### TASK TO CARRY OUT
Where a line of the following data contains the string "textbf", include it in the tally. Report the total alone.

(Saved entries)
•••••

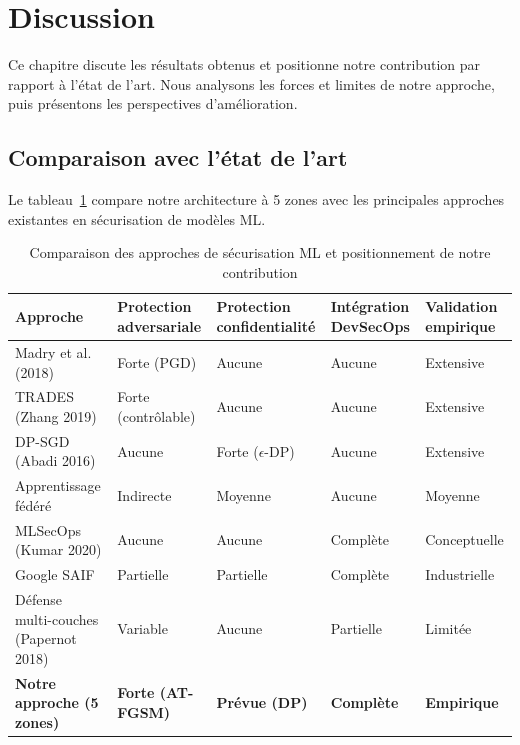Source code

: \section{Discussion}

Ce chapitre discute les résultats obtenus et positionne notre contribution par rapport à l'état de l'art. Nous analysons les forces et limites de notre approche, puis présentons les perspectives d'amélioration.

\subsection{Comparaison avec l'état de l'art}

Le tableau~\ref{tab:state_of_art_5zones} compare notre architecture à 5 zones avec les principales approches existantes en sécurisation de modèles ML.

\begin{table}[H]
    \centering
    \caption{Comparaison des approches de sécurisation ML et positionnement de notre contribution}
    \label{tab:state_of_art_5zones}
    \small
    \begin{tabular}{|p{2.8cm}|p{2.3cm}|p{2.3cm}|p{2.3cm}|p{2.3cm}|}
        \hline
        \textbf{Approche} & \textbf{Protection adversariale} & \textbf{Protection confidentialité} & \textbf{Intégration DevSecOps} & \textbf{Validation empirique} \\
        \hline
        Madry et al. (2018) & \cellcolor{green!25}Forte (PGD) & \cellcolor{red!25}Aucune & \cellcolor{red!25}Aucune & \cellcolor{green!25}Extensive \\
        \hline
        TRADES (Zhang 2019) & \cellcolor{green!25}Forte (contrôlable) & \cellcolor{red!25}Aucune & \cellcolor{red!25}Aucune & \cellcolor{green!25}Extensive \\
        \hline
        DP-SGD (Abadi 2016) & \cellcolor{red!25}Aucune & \cellcolor{green!25}Forte ($\epsilon$-DP) & \cellcolor{red!25}Aucune & \cellcolor{green!25}Extensive \\
        \hline
        Apprentissage fédéré & \cellcolor{yellow!25}Indirecte & \cellcolor{yellow!25}Moyenne & \cellcolor{red!25}Aucune & \cellcolor{yellow!25}Moyenne \\
        \hline
        MLSecOps (Kumar 2020) & \cellcolor{red!25}Aucune & \cellcolor{red!25}Aucune & \cellcolor{green!25}Complète & \cellcolor{red!25}Conceptuelle \\
        \hline
        Google SAIF & \cellcolor{yellow!25}Partielle & \cellcolor{yellow!25}Partielle & \cellcolor{green!25}Complète & \cellcolor{yellow!25}Industrielle \\
        \hline
        Défense multi-couches (Papernot 2018) & \cellcolor{yellow!25}Variable & \cellcolor{red!25}Aucune & \cellcolor{yellow!25}Partielle & \cellcolor{red!25}Limitée \\
        \hline
        \textbf{Notre approche (5 zones)} & \cellcolor{green!25}\textbf{Forte (AT-FGSM)} & \cellcolor{yellow!25}\textbf{Prévue (DP)} & \cellcolor{green!25}\textbf{Complète} & \cellcolor{green!25}\textbf{Empirique} \\
        \hline
    \end{tabular}
\end{table}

•••••

### ANSWER
2